6. PROPERTY, PLANT AND EQUIPMENT

On June 21, 2012, we entered into an amendment to the Memorandum of Understanding (MOU Amendment) with Mountaineer Keystone LLC (MK), which extends the term of the original MOU, including its exclusivity provisions from January 31, 2013 to January 31, 2014. The primary purpose of the MOU Amendment was to allow MK to reevaluate its drilling and development plans in the Tygart Valley area. In addition, the MOU Amendment increased MK’s obligation to reimburse us for project costs of the Tygart Valley Pipeline that we incur from a cumulative total of approximately $2 million to approximately $3 million. We have capitalized costs included in construction in progress relating to the Tygart Valley Pipeline project of approximately $3 million as of September 30, 2012.

During the three and nine months ended September 30, 2012, we recorded an impairment of approximately $1.6 million of our property, plant and equipment to write certain of our assets down to their fair value of zero (which is a Level 3 fair value measurement) as a result of a compressor building fire that occurred on September 6, 2012 at our Corvette processing plant in our Barnett Segment. This impairment, in addition to approximately $0.6 million of other operations and maintenance costs incurred related to the incident, is recoverable under our insurance policies and is recorded in Prepaid Expenses and Other current assets on our balance sheet as of September 30, 2012.

During the three months ended September 30, 2011, we recorded a gain of approximately $1 million on the exchange of property, plant and equipment under an agreement with a third party to exchange the delivery of certain processing plants that were under contract.
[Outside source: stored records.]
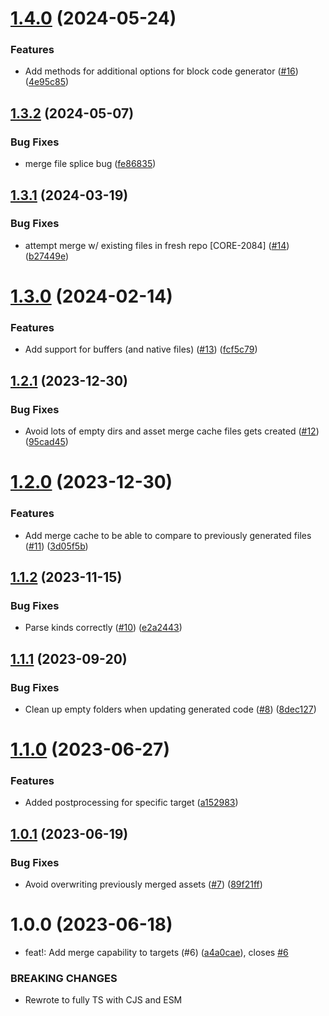 # [1.4.0](https://github.com/kapetacom/codegen/compare/v1.3.2...v1.4.0) (2024-05-24)


### Features

* Add methods for additional options for block code generator ([#16](https://github.com/kapetacom/codegen/issues/16)) ([4e95c85](https://github.com/kapetacom/codegen/commit/4e95c858c94aa8facbd9df92fbee16e5c0995f23))

## [1.3.2](https://github.com/kapetacom/codegen/compare/v1.3.1...v1.3.2) (2024-05-07)


### Bug Fixes

* merge file splice bug ([fe86835](https://github.com/kapetacom/codegen/commit/fe86835112f7f41c2e6e21a243958919852add44))

## [1.3.1](https://github.com/kapetacom/codegen/compare/v1.3.0...v1.3.1) (2024-03-19)


### Bug Fixes

* attempt merge w/ existing files in fresh repo [CORE-2084] ([#14](https://github.com/kapetacom/codegen/issues/14)) ([b27449e](https://github.com/kapetacom/codegen/commit/b27449e98b798a91d787d5efb4db009508290ef7))

# [1.3.0](https://github.com/kapetacom/codegen/compare/v1.2.1...v1.3.0) (2024-02-14)


### Features

* Add support for buffers (and native files) ([#13](https://github.com/kapetacom/codegen/issues/13)) ([fcf5c79](https://github.com/kapetacom/codegen/commit/fcf5c79cb69374d2d441774c68653b641726343b))

## [1.2.1](https://github.com/kapetacom/codegen/compare/v1.2.0...v1.2.1) (2023-12-30)


### Bug Fixes

* Avoid lots of empty dirs and asset merge cache files gets created ([#12](https://github.com/kapetacom/codegen/issues/12)) ([95cad45](https://github.com/kapetacom/codegen/commit/95cad45e8b66a23e5c962bc865310f4820b43014))

# [1.2.0](https://github.com/kapetacom/codegen/compare/v1.1.2...v1.2.0) (2023-12-30)


### Features

* Add merge cache to be able to compare to previously generated files ([#11](https://github.com/kapetacom/codegen/issues/11)) ([3d05f5b](https://github.com/kapetacom/codegen/commit/3d05f5bf1281e51c9ac9eb464a8ab46dd003805c))

## [1.1.2](https://github.com/kapetacom/codegen/compare/v1.1.1...v1.1.2) (2023-11-15)

### Bug Fixes

-   Parse kinds correctly ([#10](https://github.com/kapetacom/codegen/issues/10)) ([e2a2443](https://github.com/kapetacom/codegen/commit/e2a24432d8d7aafc92992aeaac675a30ed1ed123))

## [1.1.1](https://github.com/kapetacom/codegen/compare/v1.1.0...v1.1.1) (2023-09-20)

### Bug Fixes

-   Clean up empty folders when updating generated code ([#8](https://github.com/kapetacom/codegen/issues/8)) ([8dec127](https://github.com/kapetacom/codegen/commit/8dec12747d5d0b68745297361e178a1c336288b2))

# [1.1.0](https://github.com/kapetacom/codegen/compare/v1.0.1...v1.1.0) (2023-06-27)

### Features

-   Added postprocessing for specific target ([a152983](https://github.com/kapetacom/codegen/commit/a1529832fe8e7e7bcbd32c0e1fccdd1b2a2844d5))

## [1.0.1](https://github.com/kapetacom/codegen/compare/v1.0.0...v1.0.1) (2023-06-19)

### Bug Fixes

-   Avoid overwriting previously merged assets ([#7](https://github.com/kapetacom/codegen/issues/7)) ([89f21ff](https://github.com/kapetacom/codegen/commit/89f21fff183711388fef46b8dfcd80b7fee2960a))

# 1.0.0 (2023-06-18)

-   feat!: Add merge capability to targets (#6) ([a4a0cae](https://github.com/kapetacom/codegen/commit/a4a0cae738a0cbf1e4290fcdc46d7d0ddf800928)), closes [#6](https://github.com/kapetacom/codegen/issues/6)

### BREAKING CHANGES

-   Rewrote to fully TS with CJS and ESM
We received proceeds of approximately $6 million on the exchange.

7. ACCOUNTS PAYABLE, ACCRUED EXPENSES AND OTHER LIABILITES

Accounts payable, accrued expenses and other liabilities consist of the following (In thousands):

 

     September 30,      December 31,  
     2012      2011  

Accrued expenses

   $ 6,809       $ 3,175   

Accrued property taxes

     4,428         5,204   

Accrued product purchases payable

     3,334         3,594   

Tax payable

     1,367         1,545   

Interest payable

     8,222         4,788   

Accounts payable

     4,093         5,128   

Tristate Acquisition deferred payment (Note 3)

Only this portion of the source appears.